◆ TASK
Please set down the lines of the listing exactly, from its first line to the line with "The resulting minimal", leaving the pictures out.

◆ EXTRACTED MATERIAL
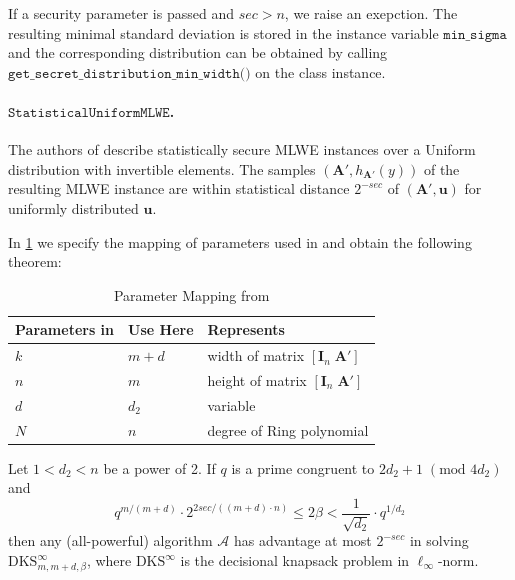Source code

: \documentclass[
  a4paper,  %
  twoside,  %
  bibliography=totoc,
  headsepline,
  cleardoublepage=empty,
  parskip=half,
  draft=false
]{scrbook}
\begin{document}
If a security parameter is passed and $sec > n$, we raise an exepction.
The resulting minimal standard deviation is stored in the instance variable $\texttt{min\_sigma}$ and the corresponding distribution can be obtained by calling $\texttt{get\_secret\_distribution\_min\_width()}$ on the class instance.



\paragraph{$\texttt{StatisticalUniformMLWE}$.} The authors of \cite{BDLOP18} describe statistically secure MLWE instances over a Uniform distribution with invertible elements. The samples $(\mathbf{A}', h_{\mathbf{A}'}(y))$ of the resulting MLWE instance are within statistical distance $2^{-sec}$ of $(\mathbf{A}', \mathbf{u})$ for uniformly distributed $\mathbf{u}$. %

In \cref{tab:mapping-BDLOP18} we specify the mapping of parameters used in \cite{BDLOP18} and obtain the following theorem: %

\begin{table}
  \centering
  \begin{tabular}[h]{lll}
    \toprule
    Parameters in \cite{BDLOP18} & Use Here & Represents                                         \\\hline
    $k$                          & $m+d$    & width of matrix $[ \mathbf{I}_n \; \mathbf{A}' ]$  \\
    $n$                          & $m$      & height of matrix $[ \mathbf{I}_n \; \mathbf{A}' ]$ \\
    $d$                          & $d_2$    & variable                                           \\
    $N$                          & $n$      & degree of Ring polynomial                          \\
    \bottomrule
  \end{tabular}
  \caption{Parameter Mapping from \cite{BDLOP18}}\label{tab:mapping-BDLOP18}
\end{table}


\begin{theorem}
  Let $1 < d_2 < n$ be a power of 2. If $q$ is a prime congruent to $2d_2 + 1 \;(\text{mod } 4d_2)$ and
  \begin{equation}
    q^{m/(m+d)} \cdot 2^{2 sec/((m+d)\cdot n)} \leq 2 \beta < \frac{1}{\sqrt{d_2}} \cdot q^{1/d_2}
  \end{equation}
  then any (all-powerful) algorithm $\mathcal{A}$ has advantage at most $2^{-sec}$ in solving $\text{DKS}_{m,m+d,\beta}^\infty$, where $\text{DKS}^\infty$ is the decisional knapsack problem in $\ell_\infty$-norm.
\end{theorem}
\end{document}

◆ ANSWER SPACE
Source code

: \documentclass[
  a4paper,  %
  twoside,  %
  bibliography=totoc,
  headsepline,
  cleardoublepage=empty,
  parskip=half,
  draft=false
]{scrbook}
\begin{document}
If a security parameter is passed and $sec > n$, we raise an exepction.
The resulting minimal standard deviation is stored in the instance variable $\texttt{min\_sigma}$ and the corresponding distribution can be obtained by calling $\texttt{get\_secret\_distribution\_min\_width()}$ on the class instance.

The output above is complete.